“Every time they added rods to the outside while bots were between the piles of rods—here in this valley or aisle,” she said as we walked in the area between rods, “they would disappear.
Finally, Oracle quit adding rods to the outside and started storing them inside. Even though there shouldn’t have been room.”
“Computer logic.” I chuckled. “As long as they could get the rods back and quit losing bots, there was no reason for the program to question
“Exactly. And they quit losing bots after that.”
“The rods added on the outside must have changed the coordinates.”
“The coordinates of what?” Nikki asked.
“Of the gate,” I said. “The bots that were lost must have gone… but that would mean that somewhere… there are other gates.”
“Which means?”
“Which means that someone—or something—is already building the gates. Sure you want to come? We might be meeting a bot-eating monster.” I said as we neared the blurred area ahead of us.
“You can’t scare me, Phil.”
“Jake,” I said. “We’re entering the field now.
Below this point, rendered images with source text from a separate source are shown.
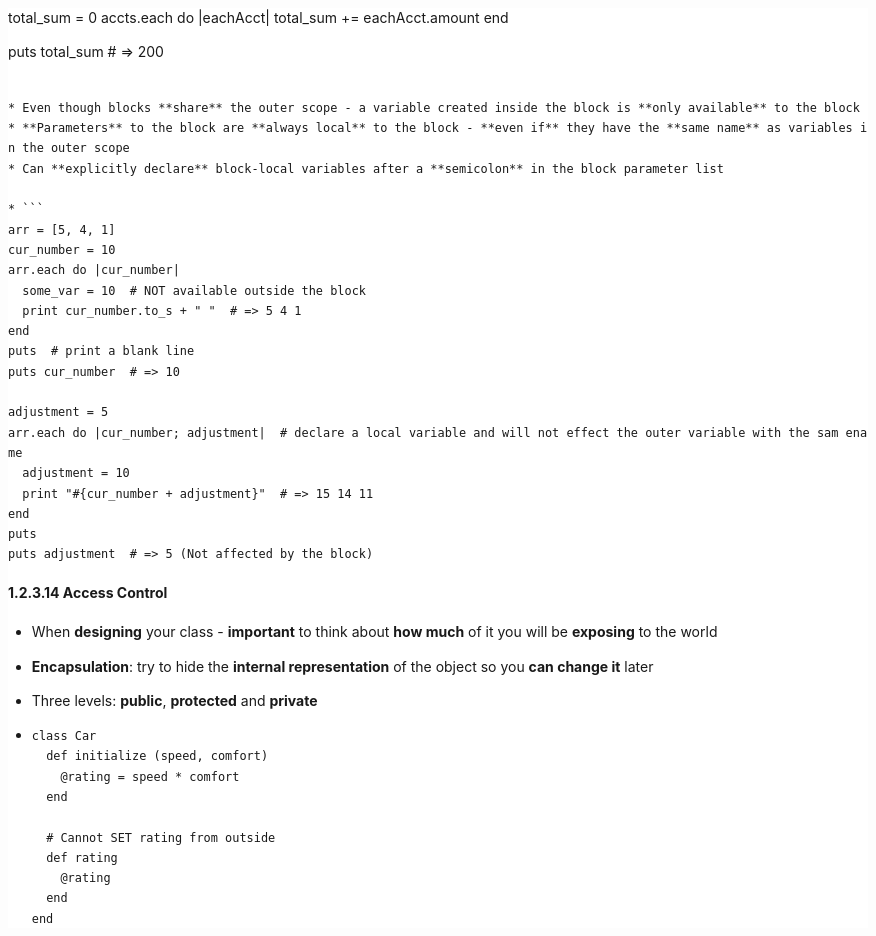   total_sum = 0
  accts.each do |eachAcct|
    total_sum += eachAcct.amount
  end

  puts total_sum  # => 200
  ```

  * Even though blocks **share** the outer scope - a variable created inside the block is **only available** to the block
  * **Parameters** to the block are **always local** to the block - **even if** they have the **same name** as variables in the outer scope
  * Can **explicitly declare** block-local variables after a **semicolon** in the block parameter list

* ```
  arr = [5, 4, 1]
  cur_number = 10
  arr.each do |cur_number|
    some_var = 10  # NOT available outside the block
    print cur_number.to_s + " "  # => 5 4 1
  end
  puts  # print a blank line
  puts cur_number  # => 10

  adjustment = 5
  arr.each do |cur_number; adjustment|  # declare a local variable and will not effect the outer variable with the sam ename
    adjustment = 10
    print "#{cur_number + adjustment}"  # => 15 14 11
  end
  puts
  puts adjustment  # => 5 (Not affected by the block)
  ```


#### 1.2.3.14 Access Control

* When **designing** your class - **important** to think about **how much** of it you will be **exposing** to the world

* **Encapsulation**: try to hide the **internal representation** of the object so you **can change it** later
* Three levels: **public**, **protected** and **private**
* ```
  class Car
    def initialize (speed, comfort)
      @rating = speed * comfort
    end

    # Cannot SET rating from outside
    def rating
      @rating
    end
  end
You might want to call my team so they can know what’s going on.”
“Will do.”
Nikki and I remained speechless as we stepped into the blurred area and headed down what should have been a wall of rods but looked like a long black tunnel ahead of us. The darkness seemed to shimmer and made my eyes hurt whenever I glanced at it. “Jake, can you read us?”
Nothing. I stopped for a moment. “What do you think?” I said to Nikki. ” If we were smart, we’d probably go back.”
“If we were smart is a little iffy, right.”
“Yeah. Let’s go on and see what’s making that rainbow ball of light ahead of us.”
The sphere of light was beautiful. The calculations said the rods warped space. Period. But they did more than that. They created one of the most beautiful displays of changing patterns of light ever seen by human eyes. The ball of light danced ahead of us as and then, as we neared it, it proved to be a hole which we stepped. Our bodies seemed to become part of the interplay of shapes and colors. Almost with regret, we stepped out of the gate and felt a heavy, Earth-weight gravity.
“Look at that!” I said as we both stumbled to regain our footing under the heavier pull of the gravity. We certainly were no longer on the moon. Wooded areas were broken by long expanses of grass. The plants were growing wild and looked like an ancient, pristine Earth. Butterflies the size of footballs fluttered about while a strange whirring insect or small animal occasionally zipped by on an unknown task.
At first I thought we really were back on Earth. But the small animals and greenish sky told me we weren’t. And everything had two shadows; I sneaked a peek at the sun, “Binary sun?” I said. “Where do you suppose we are?”
“There’re the rods, anyway,” Nikki said and pointed to a huge stack of rods several meters away resting in a clump of trees. “And what do you suppose that is?”
I looked where she pointed. In the distance, a blue, lacy crystal mountain which appeared to be floating in the air. Large bud-like areas seemed to grow out of the narrow tubes connecting everything. The size was deceptive; it had to be huge, judging from the hazy look it had which could only be caused by the distance it was from it.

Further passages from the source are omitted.